● DATA LISTING:
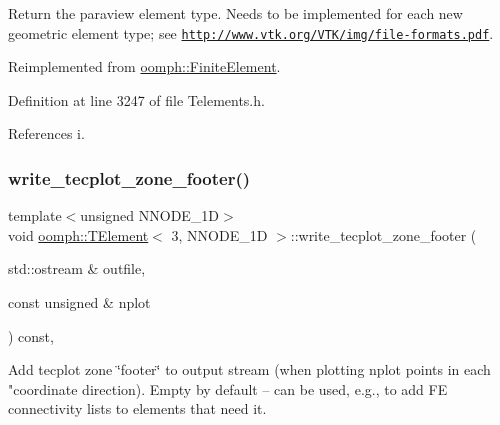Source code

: Return the paraview element type. Needs to be implemented for each new geometric element type; see \href{http://www.vtk.org/VTK/img/file-formats.pdf}{\tt http\+://www.\+vtk.\+org/\+V\+T\+K/img/file-\/formats.\+pdf}. 



Reimplemented from \hyperlink{classoomph_1_1FiniteElement_a68f0f8dc76f04e7d69983ec711b4ab08}{oomph\+::\+Finite\+Element}.



Definition at line 3247 of file Telements.\+h.



References i.

\mbox{\label{classoomph_1_1TElement_3_013_00_01NNODE__1D_01_4_a4f5aece48d3f6a77c494b3aa42b5cc7a}} 
\subsubsection{\texorpdfstring{write\+\_\+tecplot\+\_\+zone\+\_\+footer()}{write\_tecplot\_zone\_footer()}\hspace{0.1cm}{\footnotesize\ttfamily [1/2]}}
{\footnotesize\ttfamily template$<$unsigned N\+N\+O\+D\+E\+\_\+1D$>$ \\
void \hyperlink{classoomph_1_1TElement}{oomph\+::\+T\+Element}$<$ 3, N\+N\+O\+D\+E\+\_\+1D $>$\+::write\+\_\+tecplot\+\_\+zone\+\_\+footer (\begin{DoxyParamCaption}\item[{std\+::ostream \&}]{outfile,  }\item[{const unsigned \&}]{nplot }\end{DoxyParamCaption}) const\hspace{0.3cm}{\ttfamily [inline]}, {\ttfamily [virtual]}}



Add tecplot zone \char`\"{}footer\char`\"{} to output stream (when plotting nplot points in each "coordinate direction). Empty by default -- can be used, e.\+g., to add FE connectivity lists to elements that need it. 



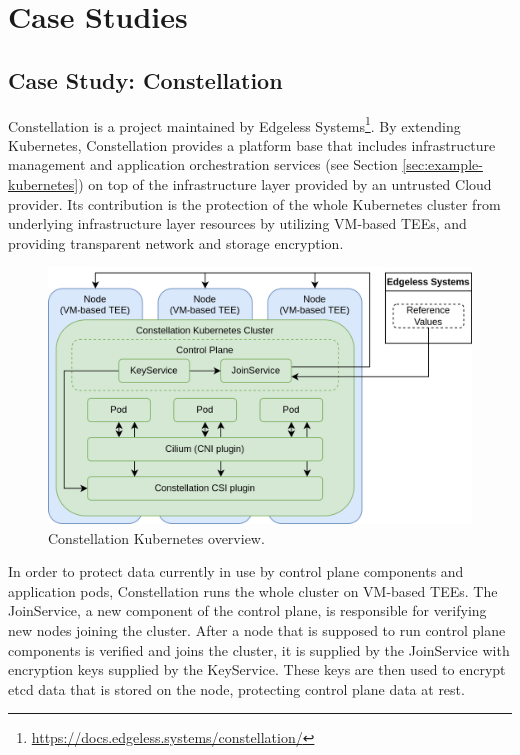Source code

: \section{Case Studies}
\label{sec:case-studies}

\subsection{Case Study: Constellation}

Constellation is a project maintained by Edgeless
Systems\footnote{\url{https://docs.edgeless.systems/constellation/}}. By
extending Kubernetes, Constellation provides a platform base that includes
infrastructure management and application orchestration services (see Section
\ref{sec:example-kubernetes}) on top of the infrastructure layer provided by an
untrusted Cloud provider. Its contribution is the protection of the whole
Kubernetes cluster from underlying infrastructure layer resources by utilizing
VM-based TEEs, and providing transparent network and storage encryption.

\begin{figure}[H]
  \centering
  \includegraphics[width=0.8\linewidth]{resources/constellation-kubernetes.drawio.png}
  \caption{Constellation Kubernetes overview.}
\end{figure}

In order to protect data currently in use by control plane components and
application pods, Constellation runs the whole cluster on VM-based TEEs. The
JoinService, a new component of the control plane, is responsible for verifying
new nodes joining the cluster. After a node that is supposed to run control
plane components is verified and joins the cluster, it is supplied by the
JoinService with encryption keys supplied by the KeyService. These keys are then
used to encrypt etcd data that is stored on the node, protecting control plane
data at rest.

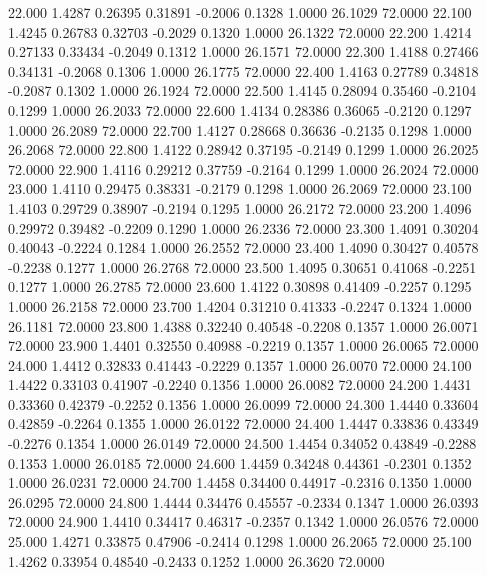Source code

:   22.000   1.4287   0.26395   0.31891  -0.2006   0.1328   1.0000  26.1029  72.0000
  22.100   1.4245   0.26783   0.32703  -0.2029   0.1320   1.0000  26.1322  72.0000
  22.200   1.4214   0.27133   0.33434  -0.2049   0.1312   1.0000  26.1571  72.0000
  22.300   1.4188   0.27466   0.34131  -0.2068   0.1306   1.0000  26.1775  72.0000
  22.400   1.4163   0.27789   0.34818  -0.2087   0.1302   1.0000  26.1924  72.0000
  22.500   1.4145   0.28094   0.35460  -0.2104   0.1299   1.0000  26.2033  72.0000
  22.600   1.4134   0.28386   0.36065  -0.2120   0.1297   1.0000  26.2089  72.0000
  22.700   1.4127   0.28668   0.36636  -0.2135   0.1298   1.0000  26.2068  72.0000
  22.800   1.4122   0.28942   0.37195  -0.2149   0.1299   1.0000  26.2025  72.0000
  22.900   1.4116   0.29212   0.37759  -0.2164   0.1299   1.0000  26.2024  72.0000
  23.000   1.4110   0.29475   0.38331  -0.2179   0.1298   1.0000  26.2069  72.0000
  23.100   1.4103   0.29729   0.38907  -0.2194   0.1295   1.0000  26.2172  72.0000
  23.200   1.4096   0.29972   0.39482  -0.2209   0.1290   1.0000  26.2336  72.0000
  23.300   1.4091   0.30204   0.40043  -0.2224   0.1284   1.0000  26.2552  72.0000
  23.400   1.4090   0.30427   0.40578  -0.2238   0.1277   1.0000  26.2768  72.0000
  23.500   1.4095   0.30651   0.41068  -0.2251   0.1277   1.0000  26.2785  72.0000
  23.600   1.4122   0.30898   0.41409  -0.2257   0.1295   1.0000  26.2158  72.0000
  23.700   1.4204   0.31210   0.41333  -0.2247   0.1324   1.0000  26.1181  72.0000
  23.800   1.4388   0.32240   0.40548  -0.2208   0.1357   1.0000  26.0071  72.0000
  23.900   1.4401   0.32550   0.40988  -0.2219   0.1357   1.0000  26.0065  72.0000
  24.000   1.4412   0.32833   0.41443  -0.2229   0.1357   1.0000  26.0070  72.0000
  24.100   1.4422   0.33103   0.41907  -0.2240   0.1356   1.0000  26.0082  72.0000
  24.200   1.4431   0.33360   0.42379  -0.2252   0.1356   1.0000  26.0099  72.0000
  24.300   1.4440   0.33604   0.42859  -0.2264   0.1355   1.0000  26.0122  72.0000
  24.400   1.4447   0.33836   0.43349  -0.2276   0.1354   1.0000  26.0149  72.0000
  24.500   1.4454   0.34052   0.43849  -0.2288   0.1353   1.0000  26.0185  72.0000
  24.600   1.4459   0.34248   0.44361  -0.2301   0.1352   1.0000  26.0231  72.0000
  24.700   1.4458   0.34400   0.44917  -0.2316   0.1350   1.0000  26.0295  72.0000
  24.800   1.4444   0.34476   0.45557  -0.2334   0.1347   1.0000  26.0393  72.0000
  24.900   1.4410   0.34417   0.46317  -0.2357   0.1342   1.0000  26.0576  72.0000
  25.000   1.4271   0.33875   0.47906  -0.2414   0.1298   1.0000  26.2065  72.0000
  25.100   1.4262   0.33954   0.48540  -0.2433   0.1252   1.0000  26.3620  72.0000
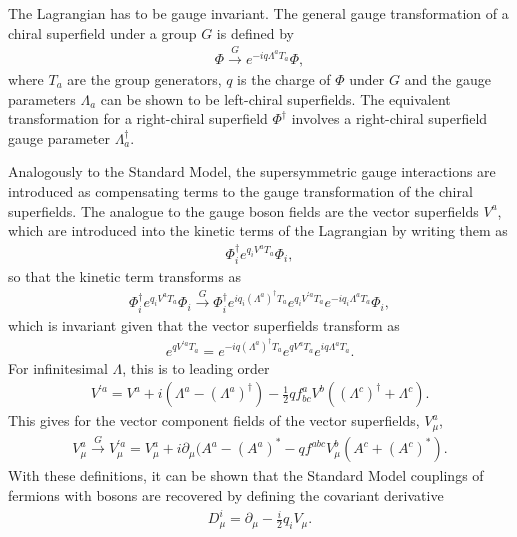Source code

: \documentclass[twoside,english]{uiofysmaster}
\begin{document}
The Lagrangian has to be gauge invariant. The general gauge transformation of a chiral superfield under a group $G$ is defined by
\begin{align}
	\Phi \overset{G}{\to} e^{-iq\Lambda^a T_a}\Phi,
\end{align}
where $T_a$ are the group generators, $q$ is the charge of $\Phi$ under $G$ and the gauge parameters $\Lambda_a$ can be shown to be left-chiral superfields. The equivalent transformation for a right-chiral superfield $\Phi^\dag$ involves a right-chiral superfield gauge parameter $\Lambda_a^\dag$.

Analogously to the Standard Model, the supersymmetric gauge interactions are introduced as compensating terms to the gauge transformation of the chiral superfields. The analogue to the gauge boson fields are the vector superfields $V^a$, which are introduced into the kinetic terms of the Lagrangian by writing them as
\begin{align}
	\Phi^\dag_i e^{q_i V^a T_a}\Phi_i,
\end{align}
so that the kinetic term transforms as
\begin{align}
	\Phi_i^\dag e^{q_i V^a T_a}\Phi_i \overset{G}{\to} \Phi_i^\dag e^{iq_i(\Lambda^a)^\dag T_a}e^{q_iV^{'a}T_a}e^{-iq_i\Lambda^a T_a}\Phi_i,
\end{align}
which is invariant given that the vector superfields transform as
\begin{align}
	e^{qV^{'a} T_a} = e^{-iq(\Lambda^a)^\dag T_a}e^{qV^a T_a}e^{iq\Lambda^a T_a}.
\end{align}
For infinitesimal $\Lambda$, this is to leading order
\begin{align}
	V^{'a} = V^a + i(\Lambda^a - (\Lambda^a)^\dag) - \frac{1}{2}qf^a_{bc} V^b ((\Lambda^c)^\dag + \Lambda^c).
\end{align}
This gives for the vector component fields of the vector superfields, $V_\mu^a$,
\begin{align}
	V^a_\mu \overset{G}{\to} V^{'a}_\mu = V_\mu^a + i\partial_\mu(A^a - (A^a)^* - qf^{abc} V_\mu^b (A^c + (A^{c})^*).
\end{align}
With these definitions, it can be shown that the Standard Model couplings of fermions with bosons are recovered by defining the covariant derivative
\begin{align}
	D_\mu^i = \partial_\mu - \frac{i}{2} q_i V_\mu.
\end{align}
\end{document}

● EXERCISE: In the material above, locate the line containing "Kubernetes cluster from" and the line containing "JoinService, a new". Transcribe exactly those two lines and every line between them, and nothing more.

● OUTPUT OF THE TASK:
Kubernetes cluster from underlying infrastructure layer resources by utilizing
VM-based TEEs, and providing transparent network and storage encryption.

\begin{figure}[H]
  \centering
  \includegraphics[width=0.8\linewidth]{resources/constellation-kubernetes.drawio.png}
  \caption{Constellation Kubernetes overview.}
\end{figure}

In order to protect data currently in use by control plane components and
application pods, Constellation runs the whole cluster on VM-based TEEs. The
JoinService, a new component of the control plane, is responsible for verifying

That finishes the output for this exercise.